### Task description
Restate each entry exactly, without pictures.

### Source records
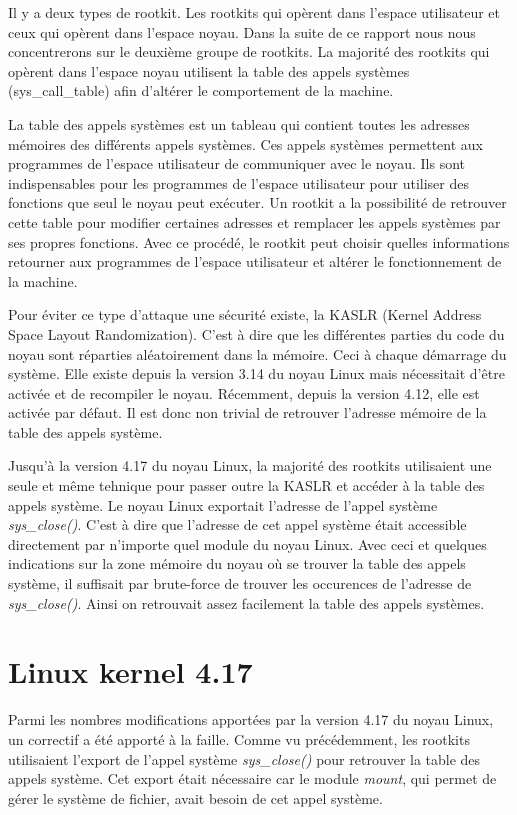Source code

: \documentclass[journal, a4paper]{IEEEtran}
\begin{document}
Il y a deux types de rootkit. Les rootkits qui opèrent dans l'espace utilisateur et ceux qui opèrent dans l'espace noyau. Dans la suite de ce rapport nous nous concentrerons sur le deuxième groupe de rootkits. La majorité des rootkits qui opèrent dans l'espace noyau utilisent la table des appels systèmes (sys\_call\_table) afin d'altérer le comportement de la machine.

La table des appels systèmes est un tableau qui contient toutes les adresses mémoires des différents appels systèmes. Ces appels systèmes permettent aux programmes de l'espace utilisateur de communiquer avec le noyau. Ils sont indispensables pour les programmes de l'espace utilisateur pour utiliser des fonctions que seul le noyau peut exécuter. Un rootkit a la possibilité de retrouver cette table pour modifier certaines adresses et remplacer les appels systèmes par ses propres fonctions. Avec ce procédé, le rootkit peut choisir quelles informations retourner aux programmes de l'espace utilisateur et altérer le fonctionnement de la machine.

Pour éviter ce type d'attaque une sécurité existe, la  KASLR (Kernel Address Space Layout Randomization). C'est à dire que les différentes parties du code du noyau sont réparties aléatoirement dans la mémoire. Ceci à chaque démarrage du système. Elle existe depuis la version 3.14 du noyau Linux mais nécessitait d'être activée et de recompiler le noyau. Récemment, depuis la version 4.12, elle est activée par défaut. Il est donc non trivial de retrouver l'adresse mémoire de la table des appels système.

Jusqu'à la version 4.17 du noyau Linux, la majorité des rootkits utilisaient une seule et même tehnique pour passer outre la KASLR et accéder à la table des appels système. Le noyau Linux exportait l'adresse de l'appel système \textit{sys\_close()}. C'est à dire que l'adresse de cet appel système était accessible directement par n'importe quel module du noyau Linux. Avec ceci et quelques indications sur la zone mémoire du noyau où se trouver la table des appels système, il suffisait par brute-force de trouver les occurences de l'adresse de \textit{sys\_close()}. Ainsi on retrouvait assez facilement la table des appels systèmes.

\section{Linux kernel 4.17}

Parmi les nombres modifications apportées par la version 4.17 du noyau Linux, un correctif a été apporté à la faille. Comme vu précédemment, les rootkits utilisaient l'export de l'appel système \textit{sys\_close()} pour retrouver la table des appels système. Cet export était nécessaire car le module \textit{mount}, qui permet de gérer le système de fichier, avait besoin de cet appel système.
\end{document}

### Solution to the problem
Source code

: \documentclass[journal, a4paper]{IEEEtran}
\begin{document}
Il y a deux types de rootkit. Les rootkits qui opèrent dans l'espace utilisateur et ceux qui opèrent dans l'espace noyau. Dans la suite de ce rapport nous nous concentrerons sur le deuxième groupe de rootkits. La majorité des rootkits qui opèrent dans l'espace noyau utilisent la table des appels systèmes (sys\_call\_table) afin d'altérer le comportement de la machine.

La table des appels systèmes est un tableau qui contient toutes les adresses mémoires des différents appels systèmes. Ces appels systèmes permettent aux programmes de l'espace utilisateur de communiquer avec le noyau. Ils sont indispensables pour les programmes de l'espace utilisateur pour utiliser des fonctions que seul le noyau peut exécuter. Un rootkit a la possibilité de retrouver cette table pour modifier certaines adresses et remplacer les appels systèmes par ses propres fonctions. Avec ce procédé, le rootkit peut choisir quelles informations retourner aux programmes de l'espace utilisateur et altérer le fonctionnement de la machine.

Pour éviter ce type d'attaque une sécurité existe, la  KASLR (Kernel Address Space Layout Randomization). C'est à dire que les différentes parties du code du noyau sont réparties aléatoirement dans la mémoire. Ceci à chaque démarrage du système. Elle existe depuis la version 3.14 du noyau Linux mais nécessitait d'être activée et de recompiler le noyau. Récemment, depuis la version 4.12, elle est activée par défaut. Il est donc non trivial de retrouver l'adresse mémoire de la table des appels système.

Jusqu'à la version 4.17 du noyau Linux, la majorité des rootkits utilisaient une seule et même tehnique pour passer outre la KASLR et accéder à la table des appels système. Le noyau Linux exportait l'adresse de l'appel système \textit{sys\_close()}. C'est à dire que l'adresse de cet appel système était accessible directement par n'importe quel module du noyau Linux. Avec ceci et quelques indications sur la zone mémoire du noyau où se trouver la table des appels système, il suffisait par brute-force de trouver les occurences de l'adresse de \textit{sys\_close()}. Ainsi on retrouvait assez facilement la table des appels systèmes.

\section{Linux kernel 4.17}

Parmi les nombres modifications apportées par la version 4.17 du noyau Linux, un correctif a été apporté à la faille. Comme vu précédemment, les rootkits utilisaient l'export de l'appel système \textit{sys\_close()} pour retrouver la table des appels système. Cet export était nécessaire car le module \textit{mount}, qui permet de gérer le système de fichier, avait besoin de cet appel système.
\end{document}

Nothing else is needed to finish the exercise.